Internationalization Topics

Email

Internet Email was originally a 7-bit only data transfer protocol, defined by RFC 822. RFC 822 requires that email systems support only a 7-bit ASCII character encoding for email messages and headers; 7-bit ASCII is the steadfast standard for email delivery over the Internet. RFCs 2045-2049 introduced an additional standard called Multipurpose Internet Mail Extensions (MIME) that extends RFC 822. MIME solved the problem of delivering emails containing text utilizing non-ASCII character sets (for example, text encoded as Shift-JIS or utf-8). Please see RFCs 2045-2049 for additional information.

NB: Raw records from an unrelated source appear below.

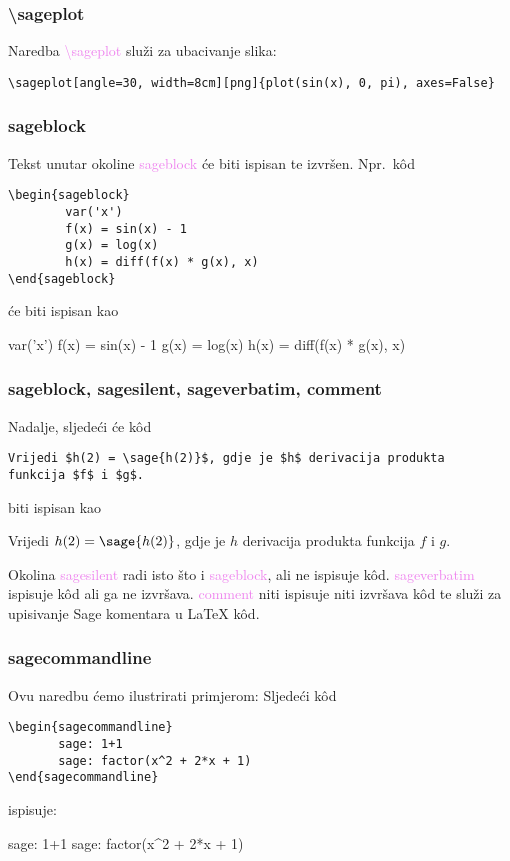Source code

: \documentclass{beamer}
\begin{document}
\begin{frame}[fragile]\frametitle{\textbackslash sageplot}
Naredba \textcolor{violet}{\textbackslash sageplot} služi za ubacivanje slika:
\begin{lstlisting}
\sageplot[angle=30, width=8cm][png]{plot(sin(x), 0, pi), axes=False}  
\end{lstlisting}
\begin{center}
\end{center}
\end{frame}

\begin{frame}[fragile]\frametitle{sageblock}
Tekst unutar okoline \textcolor{violet}{sageblock} će biti ispisan te izvršen. Npr.\ k\^od
\begin{lstlisting}
\begin{sageblock}
        var('x')
        f(x) = sin(x) - 1
        g(x) = log(x)
        h(x) = diff(f(x) * g(x), x)
\end{sageblock}  
\end{lstlisting}
će biti ispisan kao
\begin{sageblock}
        var('x')
        f(x) = sin(x) - 1
        g(x) = log(x)
        h(x) = diff(f(x) * g(x), x)
\end{sageblock}
\end{frame}

\begin{frame}[fragile]\frametitle{sageblock, sagesilent, sageverbatim, comment}
Nadalje, sljedeći će k\^od    
\begin{lstlisting}
Vrijedi $h(2) = \sage{h(2)}$, gdje je $h$ derivacija produkta 
funkcija $f$ i $g$.  
\end{lstlisting}
biti ispisan kao
\begin{block}{}
Vrijedi $h(2) = \sage{h(2)}$, gdje je $h$ derivacija produkta funkcija $f$ i $g$.  
\end{block}
Okolina \textcolor{violet}{sagesilent} radi isto što i \textcolor{violet}{sageblock}, ali ne ispisuje k\^od. \textcolor{violet}{sageverbatim} ispisuje k\^od ali ga ne izvršava. \textcolor{violet}{comment} niti ispisuje niti izvršava k\^od te služi za upisivanje Sage komentara u \LaTeX{} k\^od.
\end{frame}

\begin{frame}[fragile]\frametitle{sagecommandline}
Ovu naredbu ćemo ilustrirati primjerom:
Sljedeći k\^od 
\begin{lstlisting}
\begin{sagecommandline}
       sage: 1+1
       sage: factor(x^2 + 2*x + 1)
\end{sagecommandline}        
\end{lstlisting}    
ispisuje:
\begin{sagecommandline}
       sage: 1+1
       sage: factor(x^2 + 2*x + 1)
\end{sagecommandline} 
\end{frame}
\end{document}
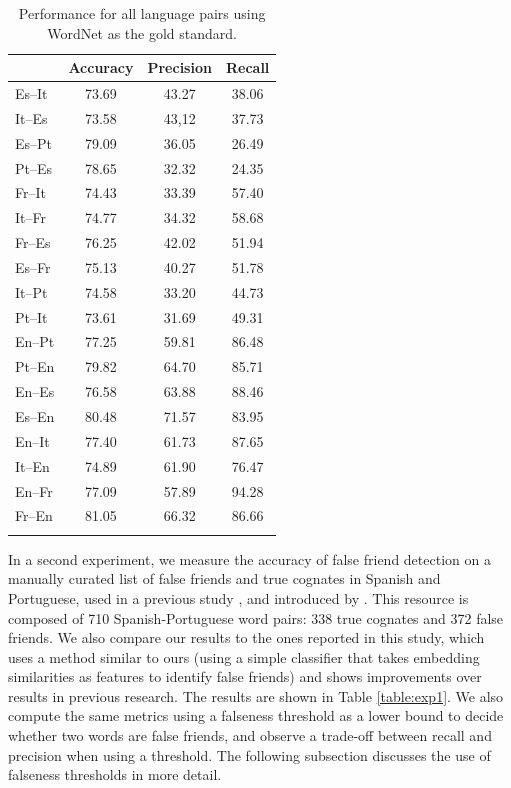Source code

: \documentclass[output=paper]{langsci/langscibook}
\begin{document}
\vfill
\begin{table}[H]
\begin{tabular}{lccc}
\lsptoprule
& Accuracy & Precision & Recall\\
\midrule
Es--It & 73.69 & 43.27 & 38.06 \\
It--Es & 73.58 & 43,12 & 37.73 \\
Es--Pt & 79.09 & 36.05 & 26.49 \\
Pt--Es & 78.65 & 32.32 & 24.35 \\
Fr--It & 74.43 & 33.39 & 57.40 \\
It--Fr & 74.77 & 34.32 & 58.68 \\
Fr--Es & 76.25 & 42.02 & 51.94 \\
Es--Fr & 75.13 & 40.27 & 51.78 \\
It--Pt & 74.58 & 33.20 & 44.73 \\
Pt--It & 73.61 & 31.69 & 49.31 \\
\midrule
En--Pt & 77.25 & 59.81 & 86.48 \\
Pt--En & 79.82 & 64.70 & 85.71 \\
En--Es & 76.58 & 63.88 & 88.46 \\
Es--En & 80.48 & 71.57 & 83.95 \\
En--It & 77.40 & 61.73 & 87.65 \\
It--En & 74.89 & 61.90 & 76.47 \\
En--Fr & 77.09 & 57.89 & 94.28 \\
Fr--En & 81.05 & 66.32 & 86.66 \\
\lspbottomrule
\end{tabular}
\caption{\label{table:results_ff}Performance for all language pairs using WordNet as the gold standard.}
\end{table}
\vfill\pagebreak




In a second experiment, we measure the accuracy of false friend detection on a manually curated list of false friends and true cognates in Spanish and Portuguese, used in a previous study \citep{cognatesuban:castro2018high}, and introduced by \citet{cognatesuban:torres2011using}. This resource is composed of 710 Spanish-Portuguese word pairs: 338 true cognates and 372 false friends. We also compare our results to the ones reported in this study, which uses a method similar to ours (using a simple classifier that takes embedding similarities as features to identify false friends) and shows improvements over results in previous research. The results are shown in Table \ref{table:exp1}. We also compute the same metrics using a falseness threshold as a lower bound to decide whether two words are false friends, and observe a trade-off between recall and precision when using a threshold. The following subsection discusses the use of falseness thresholds in more detail.
\end{document}
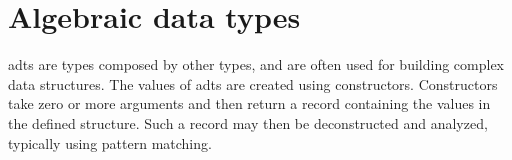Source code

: \section{Algebraic data types}

\Glspl{adt} are types composed by other types, and are often used for building complex data structures. The values of \glspl{adt} are created using constructors. Constructors take zero or more arguments and then return a record containing the values in the defined structure. Such a record may then be deconstructed and analyzed, typically using pattern matching.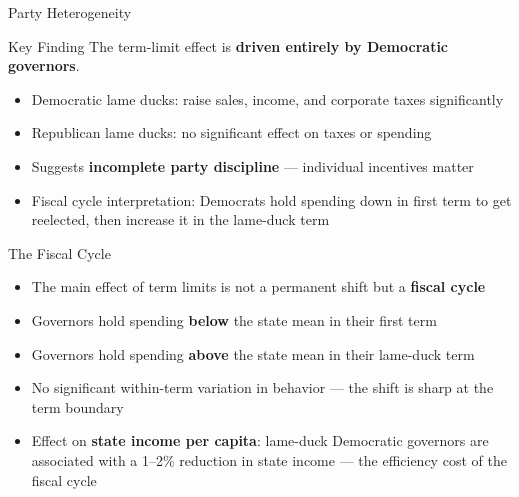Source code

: \documentclass{beamer}
\begin{document}
\begin{frame}{Party Heterogeneity}
\begin{block}{Key Finding}
The term-limit effect is \textbf{driven entirely by Democratic governors}.
\end{block}
\vspace{0.5em}
\begin{itemize}
    \item Democratic lame ducks: raise sales, income, and corporate taxes significantly
    \item Republican lame ducks: no significant effect on taxes or spending
    \item Suggests \textbf{incomplete party discipline} --- individual incentives matter
    \vspace{0.5em}
    \item Fiscal cycle interpretation: Democrats hold spending down in first term to get reelected, then increase it in the lame-duck term
\end{itemize}
\end{frame}

\begin{frame}{The Fiscal Cycle}
\begin{itemize}
    \item The main effect of term limits is not a permanent shift but a \textbf{fiscal cycle}
    \vspace{0.5em}
    \item Governors hold spending \textbf{below} the state mean in their first term
    \item Governors hold spending \textbf{above} the state mean in their lame-duck term
    \vspace{0.5em}
    \item No significant within-term variation in behavior --- the shift is sharp at the term boundary
    \vspace{0.5em}
    \item Effect on \textbf{state income per capita}: lame-duck Democratic governors are associated with a 1--2\% reduction in state income --- the efficiency cost of the fiscal cycle
\end{itemize}
\end{frame}
\end{document}
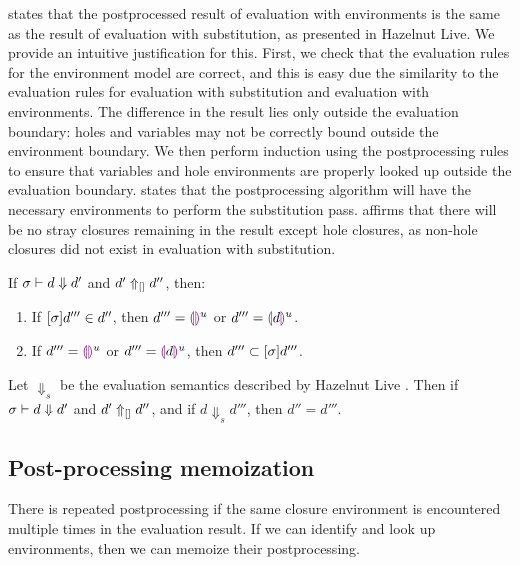  states that the postprocessed result of evaluation with environments is the same as the result of evaluation with substitution, as presented in Hazelnut Live. We provide an intuitive justification for this. First, we check that the evaluation rules for the environment model are correct, and this is easy due the similarity to the evaluation rules for evaluation with substitution and evaluation with environments. The difference in the result lies only outside the evaluation boundary: holes and variables may not be correctly bound outside the environment boundary. We then perform induction using the postprocessing rules to ensure that variables and hole environments are properly looked up outside the evaluation boundary.  states that the postprocessing algorithm will have the necessary environments to perform the substitution pass.  affirms that there will be no stray closures remaining in the result except hole closures, as non-hole closures did not exist in evaluation with substitution.

\begin{theorem}
  If $\sigma\vdash d\Downarrow d'$ and $d'\Uparrow_{[]} d''$, then:
  \begin{enumerate}
  \item If $[\sigma]d'''\in d''$, then $d'''=\textcolor{violet}{\llparenthesis}\textcolor{violet}{\rrparenthesis}^u$ or $d'''=\textcolor{violet}{\llparenthesis} d\textcolor{violet}{\rrparenthesis}^u$.
  \item If $d'''=\textcolor{violet}{\llparenthesis}\textcolor{violet}{\rrparenthesis}^u$ or $d'''=\textcolor{violet}{\llparenthesis} d\textcolor{violet}{\rrparenthesis}^u$, then $d'''\subset[\sigma]d'''$.
  \end{enumerate}
  \label{thm:substitution-postprocessing}
\end{theorem}

\begin{theorem}
  Let $\Downarrow_s$ be the evaluation semantics described by Hazelnut Live \cite{conf/popl/HazelnutLive19}. Then if $\sigma\vdash d\Downarrow d'$ and $d'\Uparrow_{[]} d''$, and if $d\Downarrow_s d'''$, then $d''=d'''$.
  \label{thm:eval-correctness}
\end{theorem}

\subsection{Post-processing memoization}
\label{sec:memoization}

There is repeated postprocessing if the same closure environment is encountered multiple times in the evaluation result. If we can identify and look up environments, then we can memoize their postprocessing.

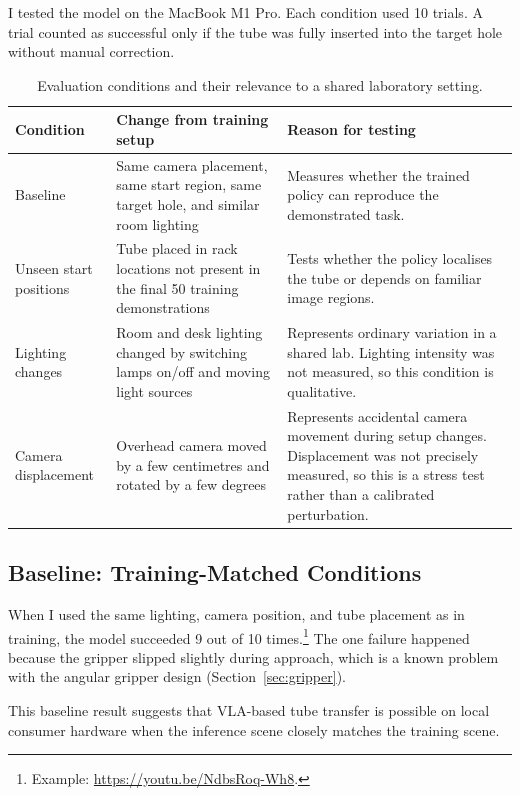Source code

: \documentclass[11pt, a4paper]{article}
\begin{document}
I tested the model on the MacBook M1 Pro. Each condition used 10 trials. A trial counted as successful only if the tube was fully inserted into the target hole without manual correction.

\begin{table}[H]
\centering
\renewcommand{\arraystretch}{1.2}
\begin{tabular}{@{}p{}p{}p{}@{}}
\toprule
\textbf{Condition} & \textbf{Change from training setup} & \textbf{Reason for testing} \\ \midrule
Baseline & Same camera placement, same start region, same target hole, and similar room lighting & Measures whether the trained policy can reproduce the demonstrated task. \\
Unseen start positions & Tube placed in rack locations not present in the final 50 training demonstrations & Tests whether the policy localises the tube or depends on familiar image regions. \\
Lighting changes & Room and desk lighting changed by switching lamps on/off and moving light sources & Represents ordinary variation in a shared lab. Lighting intensity was not measured, so this condition is qualitative. \\
Camera displacement & Overhead camera moved by a few centimetres and rotated by a few degrees & Represents accidental camera movement during setup changes. Displacement was not precisely measured, so this is a stress test rather than a calibrated perturbation. \\
\bottomrule
\end{tabular}
\caption{Evaluation conditions and their relevance to a shared laboratory setting.}
\label{tab:evaluation-conditions}
\end{table}

\subsection{Baseline: Training-Matched Conditions}
\label{sec:baseline}

When I used the same lighting, camera position, and tube placement as in training, the model succeeded 9 out of 10 times.\footnote{Example: \url{https://youtu.be/NdbsRoq-Wh8}.} The one failure happened because the gripper slipped slightly during approach, which is a known problem with the angular gripper design (Section~\ref{sec:gripper}).

This baseline result suggests that VLA-based tube transfer is possible on local consumer hardware when the inference scene closely matches the training scene.
\end{document}

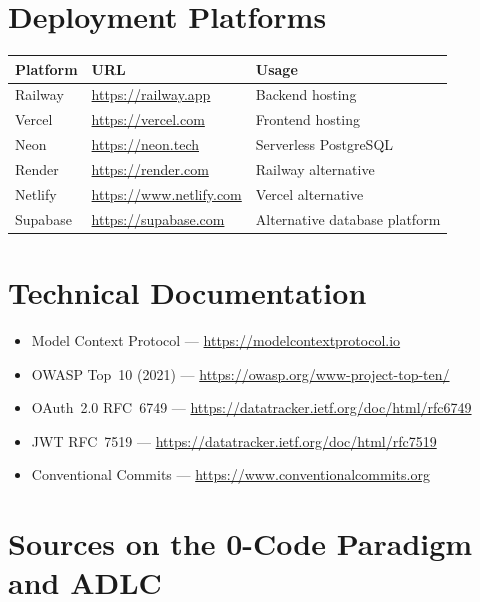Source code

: \section{Deployment Platforms}

\begin{center}
\begin{tabularx}{\textwidth}{l X l}
\toprule
\textbf{Platform} & \textbf{URL} & \textbf{Usage} \\
\midrule
Railway & \url{https://railway.app} & Backend hosting \\
Vercel & \url{https://vercel.com} & Frontend hosting \\
Neon & \url{https://neon.tech} & Serverless PostgreSQL \\
Render & \url{https://render.com} & Railway alternative \\
Netlify & \url{https://www.netlify.com} & Vercel alternative \\
Supabase & \url{https://supabase.com} & Alternative database platform \\
\bottomrule
\end{tabularx}
\end{center}

\section{Technical Documentation}

\begin{itemize}
  \item Model Context Protocol --- \url{https://modelcontextprotocol.io}
  \item OWASP Top~10 (2021) --- \url{https://owasp.org/www-project-top-ten/}
  \item OAuth~2.0 RFC~6749 --- \url{https://datatracker.ietf.org/doc/html/rfc6749}
  \item JWT RFC~7519 --- \url{https://datatracker.ietf.org/doc/html/rfc7519}
  \item Conventional Commits --- \url{https://www.conventionalcommits.org}
\end{itemize}

\section{Sources on the 0-Code Paradigm and ADLC}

In the MIME header, the character set should be specified. For the best mail reader compliance, native encoding should be used. The process should be to convert the textual output from a Unicode-compliant text repository to a native character encoding by setting the MIME charset parameter accordingly. For example:

charset=utf-8

MIME provides a mechanism called "Content Transfer Encoding" for converting 8-bit data to a 7-bit clean format. The two choices relevant here are Quoted Printable, and Base-64.

For text that is mainly ASCII with some extended characters (i.e. most ISO-Latin-1), Quoted Printable will be more compact. Base-64 will be more compact for text that does not contain much ASCII, such as most Asian texts.

Here is an example of the header information that would indicate data originally in ISO-Latin-1, and then encoded using the Base-64 algorithm for transport.

Content-Type: text/plain; charset=utf-8
Content-transfer-encoding: base64

A user-agent (email client program) that conformed to MIME would reverse the Base-64 encoding, and treat the resulting data as ISO-Latin-1 text. Note that many user agents do not support Unicode (hence the reason for using native encodings). The algorithms to encode data using either Base-64 or Quoted-Printable are specified in RFC 2045 in great detail, and therefore are not reproduced here.

Email header information is used to enable characters outside of the ASCII range. Content-Type describes what character set to use for the contained message (i.e. ISO 8859-1 Character set). Content-transfer-encoding describes which mechanism encodes the message body (i.e. Quoted Printable or Base-64).